**What to produce:**
Below is a listing. Gather each line of it that contains "subsubsection".

Recorded information: Begin

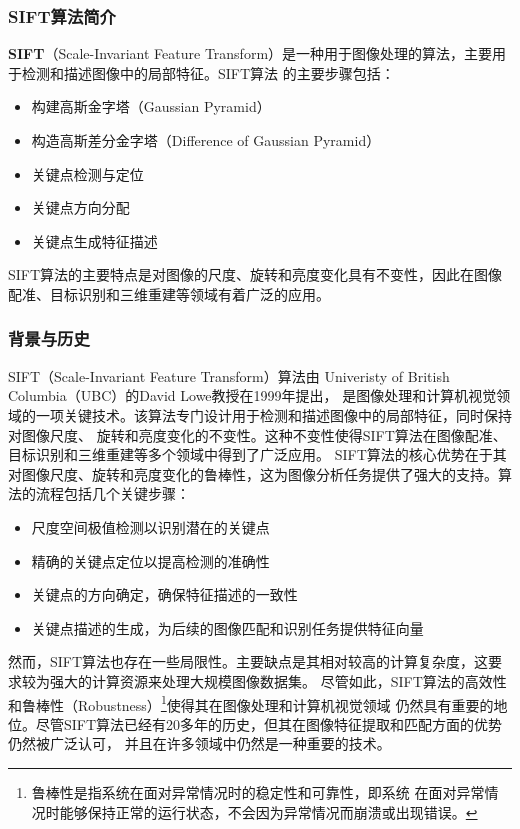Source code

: \documentclass{nwputhesis}
\begin{document}
\subsubsection{SIFT算法简介}
\textbf{SIFT}（Scale-Invariant Feature Transform）是一种用于图像处理的算法，主要用于检测和描述图像中的局部特征。SIFT算法
的主要步骤包括：
\begin{itemize}
    \item 构建高斯金字塔（Gaussian Pyramid）
    \item 构造高斯差分金字塔（Difference of Gaussian Pyramid）
    \item 关键点检测与定位
    \item 关键点方向分配
    \item 关键点生成特征描述
\end{itemize}
\indent
SIFT算法的主要特点是对图像的尺度、旋转和亮度变化具有不变性，因此在图像配准、目标识别和三维重建等领域有着广泛的应用。

\subsubsection{背景与历史}
SIFT（Scale-Invariant Feature Transform）算法由 Univeristy of British Columbia（UBC）的David Lowe教授在1999年提出，
是图像处理和计算机视觉领域的一项关键技术。该算法专门设计用于检测和描述图像中的局部特征，同时保持对图像尺度、
旋转和亮度变化的不变性。这种不变性使得SIFT算法在图像配准、目标识别和三维重建等多个领域中得到了广泛应用。
SIFT算法的核心优势在于其对图像尺度、旋转和亮度变化的鲁棒性，这为图像分析任务提供了强大的支持。算法的流程包括几个关键步骤：
\begin{itemize}
    \item 尺度空间极值检测以识别潜在的关键点
    \item 精确的关键点定位以提高检测的准确性
    \item 关键点的方向确定，确保特征描述的一致性
    \item 关键点描述的生成，为后续的图像匹配和识别任务提供特征向量
\end{itemize}
\indent
然而，SIFT算法也存在一些局限性。主要缺点是其相对较高的计算复杂度，这要求较为强大的计算资源来处理大规模图像数据集。
尽管如此，SIFT算法的高效性和鲁棒性（Robustness）\footnote{鲁棒性是指系统在面对异常情况时的稳定性和可靠性，即系统
在面对异常情况时能够保持正常的运行状态，不会因为异常情况而崩溃或出现错误。}使得其在图像处理和计算机视觉领域
仍然具有重要的地位。尽管SIFT算法已经有20多年的历史，但其在图像特征提取和匹配方面的优势仍然被广泛认可，
并且在许多领域中仍然是一种重要的技术。
\end{document}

Recorded information: End

**Expected output:**
\subsubsection{SIFT算法简介}
\subsubsection{背景与历史}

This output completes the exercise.